Neither method is more correct than the other. A solution is the point where both conditions hold — and for two lines, the point where they meet: cross once means one solution, parallel means none, same line means infinitely many.

When to use which

Use substitution when a variable is already isolated, or can be isolated without much rearranging. Use elimination when one variable cancels cleanly after adding or subtracting, especially when coefficients are already equal or opposites. The practical question is only which route gets you to a clean equation faster.
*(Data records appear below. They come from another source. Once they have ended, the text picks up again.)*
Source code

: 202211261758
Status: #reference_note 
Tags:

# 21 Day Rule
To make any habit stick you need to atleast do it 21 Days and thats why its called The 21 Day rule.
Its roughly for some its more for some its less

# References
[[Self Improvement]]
Worked example, solved both ways

Solve

$$x + y = 10$$

and

$$2x - y = 2$$

Elimination

The $y$ terms are opposites, so this system is friendly for elimination. Add the equations:

$$(x + y) + (2x - y) = 10 + 2$$ $$3x = 12 \quad\Rightarrow\quad x = 4$$

Substitute $x = 4$ into $x + y = 10$:

$$4 + y = 10 \quad\Rightarrow\quad y = 6$$

So $(x, y) = (4, 6)$.

Substitution

From the first equation, make $y$ the subject:

$$y = 10 - x$$

Substitute into the second:

$$2x - (10 - x) = 2$$ $$2x - 10 + x = 2$$ $$3x - 10 = 2 \quad\Rightarrow\quad 3x = 12 \quad\Rightarrow\quad x = 4$$

Then $y = 10 - 4 = 6$, giving $(x, y) = (4, 6)$ again. Both methods solve the same system, so they land on the same ordered pair.

Check in both equations

$$4 + 6 = 10 \qquad\text{and}\qquad 2(4) - 6 = 8 - 6 = 2$$

Both hold, so the solution is correct.

Common mistakes and confusion points

• Solving for only one variable. Finding $x$ is not enough if the question asks for the full pair.
• Losing a negative sign. In the example, $2x - (10 - x)$ must become $2x - 10 + x$, not $2x - 10 - x$.
• Choosing a method mechanically. If a variable is already isolated, substitution may be faster; if coefficients already cancel, elimination is cleaner. Picking the easier route reduces errors.
• Skipping the check. A wrong answer can still look tidy. Checking both equations is one of the fastest ways to catch a slip.

Apply it yourself

Solve

$$x + y = 13$$

and

$$3x - y = 7$$

first by elimination, then by substitution, and confirm both give the same ordered pair. After that, change the constants and notice which method becomes quicker. In school maths these show up in algebra, graphing, and word problems about totals, differences, prices, or mixtures, and the same idea extends to larger and non-linear systems.